Check out Counterstrike MMA:
CounterStrike MMA

I don't know how they are as instructors, but I met the "self-defense" instructor at the Dog Brothers gathering this year and he has some serious skills.


----------



## nelsonizer (Oct 21, 2014)

Hey thanks for all the responses.

I checked out my first class tonight, it was a beginner Krav Maga hosted at a kickboxing gym. 4 students, all beginners, instructor certified through KM Global. It looks like the gym just added the program. We worked on 360 defense and punching properly (you will laugh at my naivety but I never realized there were incorrect ways of punching).
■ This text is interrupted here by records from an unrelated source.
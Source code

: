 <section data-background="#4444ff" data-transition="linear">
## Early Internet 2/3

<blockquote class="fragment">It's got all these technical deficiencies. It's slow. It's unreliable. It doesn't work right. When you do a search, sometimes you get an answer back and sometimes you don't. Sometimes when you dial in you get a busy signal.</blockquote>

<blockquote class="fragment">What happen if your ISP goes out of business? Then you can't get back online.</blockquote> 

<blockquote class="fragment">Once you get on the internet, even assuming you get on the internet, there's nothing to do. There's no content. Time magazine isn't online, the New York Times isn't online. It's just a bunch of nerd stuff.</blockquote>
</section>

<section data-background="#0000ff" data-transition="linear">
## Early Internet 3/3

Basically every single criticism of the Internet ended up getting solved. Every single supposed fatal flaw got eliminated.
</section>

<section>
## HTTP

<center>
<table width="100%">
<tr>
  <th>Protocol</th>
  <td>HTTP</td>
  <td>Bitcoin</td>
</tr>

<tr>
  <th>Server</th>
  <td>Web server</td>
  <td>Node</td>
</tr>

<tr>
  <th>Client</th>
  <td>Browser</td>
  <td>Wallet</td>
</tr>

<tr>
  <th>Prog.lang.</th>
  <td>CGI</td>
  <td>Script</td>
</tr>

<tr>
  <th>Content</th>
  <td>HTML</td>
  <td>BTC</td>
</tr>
I mean I can see the advantages because we are crawling at this point in our technique but I guess I was hoping for something a little more intense. I was tired at the end of the class and I felt like I learned something (but starting from zero means anything you learn is more than you knew coming in the door) but I also really wanted to be pushed a bit more.
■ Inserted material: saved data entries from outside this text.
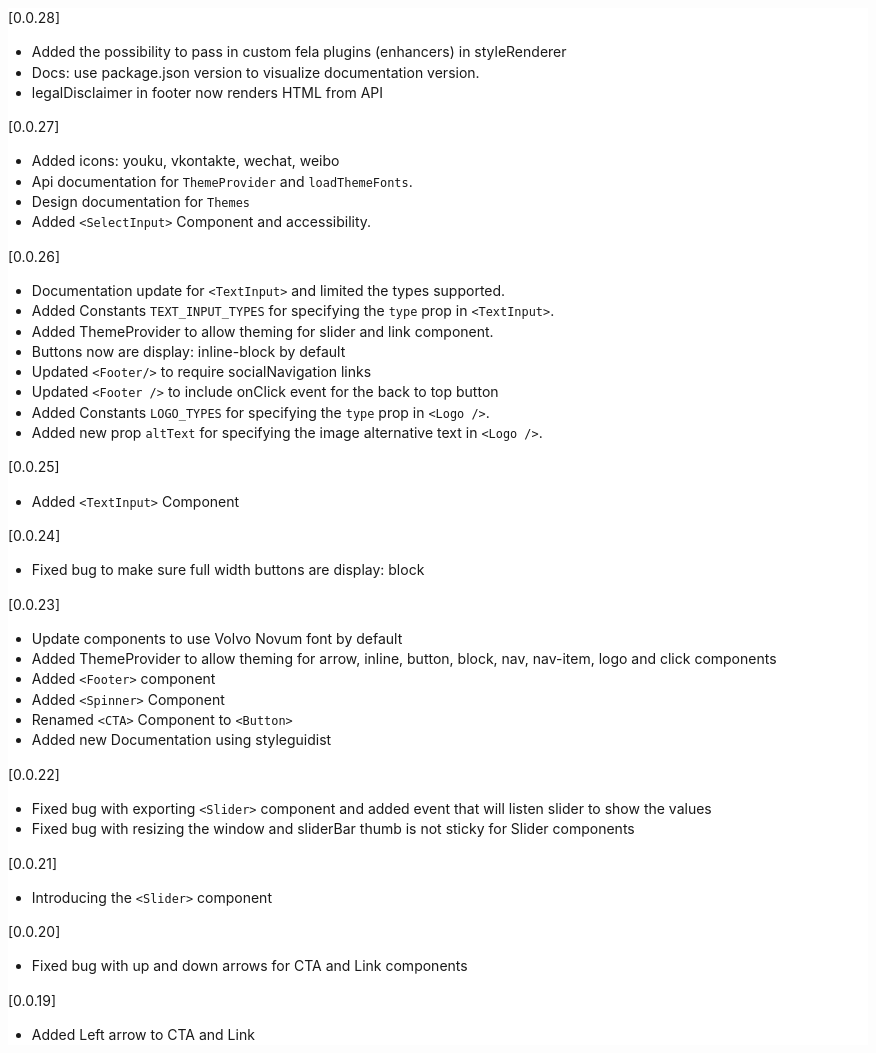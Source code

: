 [0.0.28]

- Added the possibility to pass in custom fela plugins (enhancers) in styleRenderer
- Docs: use package.json version to visualize documentation version.
- legalDisclaimer in footer now renders HTML from API

[0.0.27]

- Added icons: youku, vkontakte, wechat, weibo
- Api documentation for `ThemeProvider` and `loadThemeFonts`.
- Design documentation for `Themes`
- Added `<SelectInput>` Component and accessibility.

[0.0.26]

- Documentation update for `<TextInput>` and limited the types supported.
- Added Constants `TEXT_INPUT_TYPES` for specifying the `type` prop in `<TextInput>`.
- Added ThemeProvider to allow theming for slider and link component.
- Buttons now are display: inline-block by default
- Updated `<Footer/>` to require socialNavigation links
- Updated `<Footer />` to include onClick event for the back to top button
- Added Constants `LOGO_TYPES` for specifying the `type` prop in `<Logo />`.
- Added new prop `altText` for specifying the image alternative text in `<Logo />`.

[0.0.25]

- Added `<TextInput>` Component

[0.0.24]

- Fixed bug to make sure full width buttons are display: block

[0.0.23]

- Update components to use Volvo Novum font by default
- Added ThemeProvider to allow theming for arrow, inline, button, block, nav, nav-item, logo and click components
- Added `<Footer>` component
- Added `<Spinner>` Component
- Renamed `<CTA>` Component to `<Button>`
- Added new Documentation using styleguidist

[0.0.22]

- Fixed bug with exporting `<Slider>` component and added event that will listen slider to show the values
- Fixed bug with resizing the window and sliderBar thumb is not sticky for Slider components

[0.0.21]

- Introducing the `<Slider>` component

[0.0.20]

- Fixed bug with up and down arrows for CTA and Link components

[0.0.19]

- Added Left arrow to CTA and Link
Is it a bad sign that there are no advanced or intermediate students?


----------



## Blindside (Oct 21, 2014)

nelsonizer said:


> Hey thanks for all the responses.
> 
> I checked out my first class tonight, it was a beginner Krav Maga hosted at a kickboxing gym. 4 students, all beginners, instructor certified through KM Global. It looks like the gym just added the program. We worked on 360 defense and punching properly (you will laugh at my naivety but I never realized there were incorrect ways of punching).
> 
> ...



If the class just started then obviously that isn't a bad thing, however, it becomes tough to judge the instructor without seeing what kind of students he produces.


----------



## jezr74 (Oct 22, 2014)

nelsonizer said:


> Hey thanks for all the responses.
> 
> I checked out my first class tonight, it was a beginner Krav Maga hosted at a kickboxing gym. 4 students, all beginners, instructor certified through KM Global. It looks like the gym just added the program. We worked on 360 defense and punching properly (you will laugh at my naivety but I never realized there were incorrect ways of punching).
> 
> ...



Are you in a introduction course? Not uncommon to separate beginners from regular classes. May also be just getting started.

As far as fitness goes, keep with it for a while and see where it goes. You can always jog home. (avoiding the bad alleys)


----------



## new.era.player (Oct 22, 2014)

In my personal opinion this is a judgement call that you make based on your type of personality and what your needs are.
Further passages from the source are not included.